== INSTRUCTIONS FOR THE TASK ==
Look at each line of the listing. Copy those that hold the string "loss".

##### RECORDS FOR THE EXERCISE

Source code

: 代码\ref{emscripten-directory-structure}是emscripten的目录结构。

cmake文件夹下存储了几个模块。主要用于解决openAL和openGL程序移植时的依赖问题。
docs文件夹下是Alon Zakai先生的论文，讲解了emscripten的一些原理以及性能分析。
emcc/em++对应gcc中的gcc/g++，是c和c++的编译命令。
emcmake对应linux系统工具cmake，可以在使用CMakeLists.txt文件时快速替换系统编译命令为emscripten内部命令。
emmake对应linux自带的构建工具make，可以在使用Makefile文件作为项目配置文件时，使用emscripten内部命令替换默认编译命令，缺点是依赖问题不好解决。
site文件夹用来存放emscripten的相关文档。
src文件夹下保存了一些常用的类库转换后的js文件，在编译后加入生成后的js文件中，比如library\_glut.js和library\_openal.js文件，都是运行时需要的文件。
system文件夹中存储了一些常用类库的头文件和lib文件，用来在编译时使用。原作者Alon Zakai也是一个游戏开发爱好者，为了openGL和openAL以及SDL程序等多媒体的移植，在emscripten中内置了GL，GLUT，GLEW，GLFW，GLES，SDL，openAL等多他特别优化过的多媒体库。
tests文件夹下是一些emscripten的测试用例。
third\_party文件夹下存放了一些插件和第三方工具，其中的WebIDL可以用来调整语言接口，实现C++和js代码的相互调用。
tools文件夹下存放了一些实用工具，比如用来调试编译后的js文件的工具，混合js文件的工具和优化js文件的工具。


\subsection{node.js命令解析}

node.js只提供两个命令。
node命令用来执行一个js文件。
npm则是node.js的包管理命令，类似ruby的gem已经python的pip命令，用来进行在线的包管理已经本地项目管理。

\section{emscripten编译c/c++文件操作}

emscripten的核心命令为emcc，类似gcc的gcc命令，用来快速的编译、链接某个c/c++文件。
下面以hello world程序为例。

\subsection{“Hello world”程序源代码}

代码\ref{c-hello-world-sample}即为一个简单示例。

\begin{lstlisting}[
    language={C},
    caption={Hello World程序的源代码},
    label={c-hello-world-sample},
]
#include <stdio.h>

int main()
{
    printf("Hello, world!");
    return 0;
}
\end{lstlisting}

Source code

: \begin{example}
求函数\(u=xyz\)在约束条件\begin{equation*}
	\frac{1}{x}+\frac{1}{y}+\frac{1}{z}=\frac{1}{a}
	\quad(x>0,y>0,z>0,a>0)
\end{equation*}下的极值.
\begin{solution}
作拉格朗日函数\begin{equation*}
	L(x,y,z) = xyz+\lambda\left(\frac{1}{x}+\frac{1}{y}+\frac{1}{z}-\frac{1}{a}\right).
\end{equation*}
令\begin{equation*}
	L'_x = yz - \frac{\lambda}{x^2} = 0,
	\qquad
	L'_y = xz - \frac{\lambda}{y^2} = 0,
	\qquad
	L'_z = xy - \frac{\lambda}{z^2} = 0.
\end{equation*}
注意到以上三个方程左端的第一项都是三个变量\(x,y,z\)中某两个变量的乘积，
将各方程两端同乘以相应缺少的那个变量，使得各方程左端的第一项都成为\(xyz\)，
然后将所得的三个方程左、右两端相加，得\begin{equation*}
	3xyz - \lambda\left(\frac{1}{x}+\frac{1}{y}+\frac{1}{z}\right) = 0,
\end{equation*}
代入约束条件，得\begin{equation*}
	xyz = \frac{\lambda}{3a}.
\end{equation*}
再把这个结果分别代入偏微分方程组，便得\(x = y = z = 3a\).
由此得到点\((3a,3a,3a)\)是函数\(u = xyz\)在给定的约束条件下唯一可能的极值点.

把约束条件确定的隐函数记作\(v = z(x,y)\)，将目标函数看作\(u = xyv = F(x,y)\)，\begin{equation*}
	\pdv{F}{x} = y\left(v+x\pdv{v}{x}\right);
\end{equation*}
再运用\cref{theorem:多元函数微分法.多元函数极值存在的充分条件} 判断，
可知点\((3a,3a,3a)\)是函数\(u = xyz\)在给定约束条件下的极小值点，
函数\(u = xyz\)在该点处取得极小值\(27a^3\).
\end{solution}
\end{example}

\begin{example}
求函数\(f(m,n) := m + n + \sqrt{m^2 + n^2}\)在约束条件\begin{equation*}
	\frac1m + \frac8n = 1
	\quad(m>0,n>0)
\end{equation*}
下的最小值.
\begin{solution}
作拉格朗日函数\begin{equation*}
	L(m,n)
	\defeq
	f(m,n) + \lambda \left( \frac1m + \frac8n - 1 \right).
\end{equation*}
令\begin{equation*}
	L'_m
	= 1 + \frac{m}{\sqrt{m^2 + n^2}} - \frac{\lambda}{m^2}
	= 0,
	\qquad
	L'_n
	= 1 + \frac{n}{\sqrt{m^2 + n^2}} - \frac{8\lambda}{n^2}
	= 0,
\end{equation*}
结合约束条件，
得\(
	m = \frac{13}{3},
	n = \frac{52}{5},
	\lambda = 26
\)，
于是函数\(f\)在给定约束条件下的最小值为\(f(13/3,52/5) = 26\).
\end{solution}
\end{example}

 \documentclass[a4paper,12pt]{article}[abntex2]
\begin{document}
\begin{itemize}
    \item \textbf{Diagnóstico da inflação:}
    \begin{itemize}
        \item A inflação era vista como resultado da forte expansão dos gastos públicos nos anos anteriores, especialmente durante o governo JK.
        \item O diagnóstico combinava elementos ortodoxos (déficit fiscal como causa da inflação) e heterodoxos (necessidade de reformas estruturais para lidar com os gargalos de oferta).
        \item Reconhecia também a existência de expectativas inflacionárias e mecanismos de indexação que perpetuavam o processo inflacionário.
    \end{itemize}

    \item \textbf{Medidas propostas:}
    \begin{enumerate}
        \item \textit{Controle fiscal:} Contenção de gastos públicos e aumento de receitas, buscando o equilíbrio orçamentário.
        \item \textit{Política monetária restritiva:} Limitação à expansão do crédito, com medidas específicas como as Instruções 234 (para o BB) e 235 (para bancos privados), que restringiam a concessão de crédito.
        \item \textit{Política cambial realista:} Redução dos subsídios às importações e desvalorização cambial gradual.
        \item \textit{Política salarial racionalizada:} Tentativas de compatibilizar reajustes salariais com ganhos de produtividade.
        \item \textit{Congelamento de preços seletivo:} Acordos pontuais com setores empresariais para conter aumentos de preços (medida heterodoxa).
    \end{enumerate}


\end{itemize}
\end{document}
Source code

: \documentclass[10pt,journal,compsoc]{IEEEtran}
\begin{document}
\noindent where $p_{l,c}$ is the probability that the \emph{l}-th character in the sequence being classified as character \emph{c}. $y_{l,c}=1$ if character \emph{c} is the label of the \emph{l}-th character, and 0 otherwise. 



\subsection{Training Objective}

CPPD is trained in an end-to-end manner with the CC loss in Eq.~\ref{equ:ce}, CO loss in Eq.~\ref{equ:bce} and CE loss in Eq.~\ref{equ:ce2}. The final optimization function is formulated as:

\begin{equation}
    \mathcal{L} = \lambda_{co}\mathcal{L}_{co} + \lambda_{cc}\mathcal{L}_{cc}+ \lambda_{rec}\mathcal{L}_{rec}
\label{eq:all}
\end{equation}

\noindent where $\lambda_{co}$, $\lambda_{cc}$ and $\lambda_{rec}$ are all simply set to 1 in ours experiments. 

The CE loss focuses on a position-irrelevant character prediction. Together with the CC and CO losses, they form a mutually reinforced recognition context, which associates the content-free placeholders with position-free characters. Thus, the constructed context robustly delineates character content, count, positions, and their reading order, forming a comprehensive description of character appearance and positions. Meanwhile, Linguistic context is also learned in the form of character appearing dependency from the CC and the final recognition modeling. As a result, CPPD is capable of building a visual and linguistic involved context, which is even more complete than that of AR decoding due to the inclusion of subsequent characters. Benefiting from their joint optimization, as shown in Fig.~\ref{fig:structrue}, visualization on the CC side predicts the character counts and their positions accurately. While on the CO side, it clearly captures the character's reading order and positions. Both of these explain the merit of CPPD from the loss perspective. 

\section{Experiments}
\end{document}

##########

== SOLUTION TO THE PROBLEM ==
CPPD is trained in an end-to-end manner with the CC loss in Eq.~\ref{equ:ce}, CO loss in Eq.~\ref{equ:bce} and CE loss in Eq.~\ref{equ:ce2}. The final optimization function is formulated as:
The CE loss focuses on a position-irrelevant character prediction. Together with the CC and CO losses, they form a mutually reinforced recognition context, which associates the content-free placeholders with position-free characters. Thus, the constructed context robustly delineates character content, count, positions, and their reading order, forming a comprehensive description of character appearance and positions. Meanwhile, Linguistic context is also learned in the form of character appearing dependency from the CC and the final recognition modeling. As a result, CPPD is capable of building a visual and linguistic involved context, which is even more complete than that of AR decoding due to the inclusion of subsequent characters. Benefiting from their joint optimization, as shown in Fig.~\ref{fig:structrue}, visualization on the CC side predicts the character counts and their positions accurately. While on the CO side, it clearly captures the character's reading order and positions. Both of these explain the merit of CPPD from the loss perspective. 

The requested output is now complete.